Hey guys, I took out my EC lostmen with a 2010 Suzuki DF60A this weekend and it ran fine for the 30ish minute ride out. After I was done fishing the first spot, I went to crank it up and it cranked once and acted like it started but then died immediately. I was able to finally get it started after 5 or 6 tries but if I would decrease the throttle to near neutral on the ride back to the launch then it would die and not want to restart. I had to use the trolling motor to make it the last 200 yards to the launch and now it won't start at all.

What's strange is that the starter doesn't continue to crank as if it simply isn't getting fuel. It turns over just once and sounds like it starts but dies immediately. I can smell a normal engine exhaust smell after each no start so I can tell that it's at least firing once each time that I crank it. The CEL isn't lit up and I'm only getting 2 audible beeps after each no start.

I've checked and I'm getting a strong fuel supply at the fuel pump from the primer bulb, there's no water in the fuel water separator filter, and the fuel is fresh non-ethanol fuel that's only a week old.
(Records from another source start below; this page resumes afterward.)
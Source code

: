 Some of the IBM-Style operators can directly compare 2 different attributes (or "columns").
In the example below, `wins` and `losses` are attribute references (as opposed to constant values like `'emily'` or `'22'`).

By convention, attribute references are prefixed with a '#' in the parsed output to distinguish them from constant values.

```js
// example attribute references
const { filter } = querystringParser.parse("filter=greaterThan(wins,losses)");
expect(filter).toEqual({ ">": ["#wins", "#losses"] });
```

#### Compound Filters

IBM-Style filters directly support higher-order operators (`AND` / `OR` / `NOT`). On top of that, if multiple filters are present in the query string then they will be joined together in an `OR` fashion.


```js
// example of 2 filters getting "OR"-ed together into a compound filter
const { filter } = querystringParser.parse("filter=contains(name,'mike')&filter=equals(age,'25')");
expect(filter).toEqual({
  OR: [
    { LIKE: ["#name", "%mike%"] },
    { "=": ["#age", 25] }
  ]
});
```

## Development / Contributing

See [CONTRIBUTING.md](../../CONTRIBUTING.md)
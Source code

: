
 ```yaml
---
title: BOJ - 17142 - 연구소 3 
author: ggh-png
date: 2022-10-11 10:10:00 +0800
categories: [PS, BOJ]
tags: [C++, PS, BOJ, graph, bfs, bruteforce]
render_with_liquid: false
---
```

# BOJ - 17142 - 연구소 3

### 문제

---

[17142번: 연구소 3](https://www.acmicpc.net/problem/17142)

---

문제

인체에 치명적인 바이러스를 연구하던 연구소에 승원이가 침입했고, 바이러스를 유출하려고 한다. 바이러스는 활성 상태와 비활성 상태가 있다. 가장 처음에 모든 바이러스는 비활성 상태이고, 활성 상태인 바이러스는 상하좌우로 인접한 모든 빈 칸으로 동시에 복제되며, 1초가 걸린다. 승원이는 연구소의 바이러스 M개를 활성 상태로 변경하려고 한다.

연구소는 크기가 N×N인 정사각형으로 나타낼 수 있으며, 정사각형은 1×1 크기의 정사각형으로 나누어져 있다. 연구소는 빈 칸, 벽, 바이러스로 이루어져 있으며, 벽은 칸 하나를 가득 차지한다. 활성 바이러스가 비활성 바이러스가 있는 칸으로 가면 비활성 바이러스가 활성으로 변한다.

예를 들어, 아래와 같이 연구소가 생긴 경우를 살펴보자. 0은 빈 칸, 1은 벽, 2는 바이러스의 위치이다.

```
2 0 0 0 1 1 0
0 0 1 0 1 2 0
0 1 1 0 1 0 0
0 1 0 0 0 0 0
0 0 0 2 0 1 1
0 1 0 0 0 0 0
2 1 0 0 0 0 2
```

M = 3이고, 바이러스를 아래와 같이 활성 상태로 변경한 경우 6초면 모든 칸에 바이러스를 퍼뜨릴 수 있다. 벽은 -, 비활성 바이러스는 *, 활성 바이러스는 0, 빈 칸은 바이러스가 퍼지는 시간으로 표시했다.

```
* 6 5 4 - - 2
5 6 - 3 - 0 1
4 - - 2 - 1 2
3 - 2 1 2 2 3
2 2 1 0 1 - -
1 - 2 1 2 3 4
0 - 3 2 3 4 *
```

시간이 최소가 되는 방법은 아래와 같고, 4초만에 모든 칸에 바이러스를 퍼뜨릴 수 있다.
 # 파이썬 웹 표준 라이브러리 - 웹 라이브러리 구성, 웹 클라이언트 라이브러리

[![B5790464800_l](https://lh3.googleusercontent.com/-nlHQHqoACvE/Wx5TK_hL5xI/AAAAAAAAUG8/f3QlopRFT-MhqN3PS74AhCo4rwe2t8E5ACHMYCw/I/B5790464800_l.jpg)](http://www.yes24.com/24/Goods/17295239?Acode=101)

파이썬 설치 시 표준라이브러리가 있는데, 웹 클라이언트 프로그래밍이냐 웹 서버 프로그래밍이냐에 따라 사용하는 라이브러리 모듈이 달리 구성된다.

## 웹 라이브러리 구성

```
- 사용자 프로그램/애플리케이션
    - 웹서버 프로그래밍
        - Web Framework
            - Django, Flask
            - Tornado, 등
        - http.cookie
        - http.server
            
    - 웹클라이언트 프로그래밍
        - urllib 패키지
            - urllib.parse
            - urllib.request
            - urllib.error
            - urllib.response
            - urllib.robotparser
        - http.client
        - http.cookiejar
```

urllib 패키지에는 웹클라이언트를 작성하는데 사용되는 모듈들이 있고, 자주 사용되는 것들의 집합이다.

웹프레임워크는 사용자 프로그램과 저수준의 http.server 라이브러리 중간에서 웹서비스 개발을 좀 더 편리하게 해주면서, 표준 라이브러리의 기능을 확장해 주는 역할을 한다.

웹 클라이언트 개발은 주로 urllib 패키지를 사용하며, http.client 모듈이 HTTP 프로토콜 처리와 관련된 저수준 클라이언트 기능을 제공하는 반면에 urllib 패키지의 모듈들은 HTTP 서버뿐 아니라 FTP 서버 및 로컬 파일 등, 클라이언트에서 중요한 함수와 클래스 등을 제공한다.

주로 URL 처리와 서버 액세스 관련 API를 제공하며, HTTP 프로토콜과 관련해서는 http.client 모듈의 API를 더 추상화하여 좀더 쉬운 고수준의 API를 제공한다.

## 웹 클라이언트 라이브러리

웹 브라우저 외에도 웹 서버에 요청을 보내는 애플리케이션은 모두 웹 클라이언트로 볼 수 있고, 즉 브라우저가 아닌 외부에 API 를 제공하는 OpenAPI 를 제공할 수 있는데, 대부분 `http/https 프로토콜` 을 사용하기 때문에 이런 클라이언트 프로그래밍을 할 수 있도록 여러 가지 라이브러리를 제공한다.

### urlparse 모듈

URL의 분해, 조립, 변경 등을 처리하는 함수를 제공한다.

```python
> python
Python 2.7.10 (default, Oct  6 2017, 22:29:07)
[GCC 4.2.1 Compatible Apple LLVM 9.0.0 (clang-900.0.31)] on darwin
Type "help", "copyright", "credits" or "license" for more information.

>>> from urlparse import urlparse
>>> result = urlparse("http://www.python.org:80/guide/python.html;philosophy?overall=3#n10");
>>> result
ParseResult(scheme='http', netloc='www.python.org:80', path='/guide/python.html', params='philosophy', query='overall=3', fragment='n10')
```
Anybody have any ideas on what could be causing this or how to narrow down?? Bad fuel pump or possibly some failed internal sensor that's shutting down the outboard after the first crank?? I also tried replacing the various relays and fuses and that didn't make a difference. Thanks in advance for any help you guys can provide!!


----------



## Guest (Apr 30, 2019)

As crazy as this is gonna sound, and I am not an advocate of changing parts... but throw a set of new plugs in it. It doesn’t matter if they only have 10hrs on them or if they were changed last week. This motor is very sensitive to spark plugs and RF created by them. Might not be your problem, but given the information given... I would throw a set of plugs in it!


----------



## MAK (Dec 15, 2017)

I purchased a new df60 last year and had similar problems not long after. Turned out to be fouled spark plugs as indicated above. I had water in my fuel tank and that apparently caused plugs to foul. Plugs is the last thing I would have thought at the time due to them being nearly new.


----------



## topnative2 (Feb 22, 2009)

Ck the different heat ranges of recommended plugs...might have to go a little hotter...stay w/ bosch? plugs


----------



## LALostmen (May 16, 2018)

Thanks for the advice guys - I replaced the plugs yesterday with a set of OEM NGK plugs and it unfortunately didn't make a difference.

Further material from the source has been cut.